Through a simple phone call, He intersected my path with that of an attorney specializing in nonprofit law.  Oh, and this attorney has provided me with loads of advice, NOT billed by the hour, while also helping me navigate/prepare/file the sea of legal paperwork required to form a nonprofit incorporation.

Because of this, Supporting Adoption Ministry Fund is now an incorporated nonprofit!  We are official.  This huge dream, born in our hearts, is now a living, breathing thing!  To say I am thrilled, over the moon, excited, passionate, exuberant, pleased....would be an understatement :).

Because of a multi-talented youth leader, we have an awesome logo! (I know enough about my artistic abilities, that I never planned to DIY that.)

Each day I work on something for S.A.M.Fund* (affectionate, unofficial name), and I know without a doubt that this is exactly what God has called us to.  What peace that brings to one's soul.

To God be the glory; great things He has done (and will do)!

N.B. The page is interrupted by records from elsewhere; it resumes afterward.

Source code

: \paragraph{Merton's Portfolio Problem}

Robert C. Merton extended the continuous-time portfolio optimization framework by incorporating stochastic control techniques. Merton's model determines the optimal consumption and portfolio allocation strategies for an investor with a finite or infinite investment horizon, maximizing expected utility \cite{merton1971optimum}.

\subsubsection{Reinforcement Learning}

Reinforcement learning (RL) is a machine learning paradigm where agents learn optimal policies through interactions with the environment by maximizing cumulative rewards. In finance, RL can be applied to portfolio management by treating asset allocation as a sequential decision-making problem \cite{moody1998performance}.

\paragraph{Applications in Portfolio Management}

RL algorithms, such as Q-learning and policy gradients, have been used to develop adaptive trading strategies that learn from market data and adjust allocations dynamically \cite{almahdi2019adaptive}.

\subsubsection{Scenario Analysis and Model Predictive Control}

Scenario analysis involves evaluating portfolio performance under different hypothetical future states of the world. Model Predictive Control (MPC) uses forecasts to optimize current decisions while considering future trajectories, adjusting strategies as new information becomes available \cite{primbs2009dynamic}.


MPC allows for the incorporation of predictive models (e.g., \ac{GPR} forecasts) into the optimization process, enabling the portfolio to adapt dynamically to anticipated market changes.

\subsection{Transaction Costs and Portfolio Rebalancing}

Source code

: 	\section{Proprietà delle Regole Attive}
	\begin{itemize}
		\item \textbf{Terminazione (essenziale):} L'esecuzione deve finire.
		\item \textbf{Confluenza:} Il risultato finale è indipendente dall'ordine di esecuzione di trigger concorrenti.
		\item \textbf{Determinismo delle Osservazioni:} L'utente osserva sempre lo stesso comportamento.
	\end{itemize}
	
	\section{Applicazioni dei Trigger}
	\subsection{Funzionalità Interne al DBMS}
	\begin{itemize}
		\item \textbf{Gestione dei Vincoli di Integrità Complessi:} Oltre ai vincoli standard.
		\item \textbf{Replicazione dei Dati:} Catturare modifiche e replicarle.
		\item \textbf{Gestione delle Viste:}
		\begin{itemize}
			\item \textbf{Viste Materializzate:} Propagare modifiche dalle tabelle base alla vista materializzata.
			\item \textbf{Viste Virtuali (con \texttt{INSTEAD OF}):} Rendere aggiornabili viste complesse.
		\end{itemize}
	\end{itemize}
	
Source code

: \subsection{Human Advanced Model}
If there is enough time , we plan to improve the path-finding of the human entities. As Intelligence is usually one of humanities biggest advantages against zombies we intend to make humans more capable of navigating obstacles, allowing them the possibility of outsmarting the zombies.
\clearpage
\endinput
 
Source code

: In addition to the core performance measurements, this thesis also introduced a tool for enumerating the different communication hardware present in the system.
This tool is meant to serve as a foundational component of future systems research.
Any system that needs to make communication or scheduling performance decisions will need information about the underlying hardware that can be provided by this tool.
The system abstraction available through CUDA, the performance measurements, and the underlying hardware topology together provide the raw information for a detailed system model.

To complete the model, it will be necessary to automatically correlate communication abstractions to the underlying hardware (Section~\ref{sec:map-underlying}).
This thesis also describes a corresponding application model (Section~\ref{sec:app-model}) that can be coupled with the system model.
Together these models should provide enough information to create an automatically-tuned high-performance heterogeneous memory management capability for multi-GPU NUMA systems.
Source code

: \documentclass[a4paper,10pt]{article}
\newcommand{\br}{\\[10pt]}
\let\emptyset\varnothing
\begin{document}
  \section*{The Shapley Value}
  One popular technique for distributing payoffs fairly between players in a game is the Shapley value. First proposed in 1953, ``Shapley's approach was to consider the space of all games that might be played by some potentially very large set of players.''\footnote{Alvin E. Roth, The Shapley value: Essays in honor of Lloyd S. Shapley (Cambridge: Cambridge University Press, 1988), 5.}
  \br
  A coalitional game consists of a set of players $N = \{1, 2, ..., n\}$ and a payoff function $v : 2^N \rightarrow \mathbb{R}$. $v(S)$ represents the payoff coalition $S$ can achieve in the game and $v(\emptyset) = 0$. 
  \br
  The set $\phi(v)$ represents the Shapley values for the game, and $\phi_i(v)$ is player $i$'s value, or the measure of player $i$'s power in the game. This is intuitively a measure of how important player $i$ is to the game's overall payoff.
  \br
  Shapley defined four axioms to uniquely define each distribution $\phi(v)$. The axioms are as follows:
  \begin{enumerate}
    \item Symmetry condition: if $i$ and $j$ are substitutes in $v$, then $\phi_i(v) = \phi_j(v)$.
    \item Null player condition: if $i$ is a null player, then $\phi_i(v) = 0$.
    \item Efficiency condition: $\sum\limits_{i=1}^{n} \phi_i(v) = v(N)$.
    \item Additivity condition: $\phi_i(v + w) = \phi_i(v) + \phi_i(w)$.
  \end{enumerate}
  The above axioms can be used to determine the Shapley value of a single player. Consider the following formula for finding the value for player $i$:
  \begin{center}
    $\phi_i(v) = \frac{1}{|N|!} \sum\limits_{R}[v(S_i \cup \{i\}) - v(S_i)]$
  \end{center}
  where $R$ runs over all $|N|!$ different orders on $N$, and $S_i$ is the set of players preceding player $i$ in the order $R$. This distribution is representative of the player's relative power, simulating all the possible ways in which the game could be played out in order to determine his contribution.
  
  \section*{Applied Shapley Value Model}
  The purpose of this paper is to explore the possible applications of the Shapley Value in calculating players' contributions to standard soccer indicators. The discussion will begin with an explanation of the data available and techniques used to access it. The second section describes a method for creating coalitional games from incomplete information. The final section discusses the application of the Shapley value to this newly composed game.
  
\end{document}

More to come.  Stay tuned.



*We're Southern; we give everybody/everything a nickname.





Saturday, July 25, 2015

friday night special: chamchijeon

For the past two Friday nights, we have eaten chamchijeon for the Friday night special.  They're little tuna cakes, and Sam is obsessed--maybe because he can eat them with his hands.  Maybe because the main ingredient is tuna, a favorite food.  Or, maybe because he has something the cats want and beg for (tuna).  Regardless of the reasons behind his obsession, I have to double the recipe because he inhales them.  Pair them with fried rice, and there's happy taste buds all around.  (If you like tuna, you will like these.  Except for the sesame oil, the ingredients are familiar.)

With Jeremy traveling, it's been a long week of solo parenting, and my ability to string words together in a sensible way is fading.  So, I will save my update about the nonprofit for another time.  I'm off to stare at the back of my eyelids....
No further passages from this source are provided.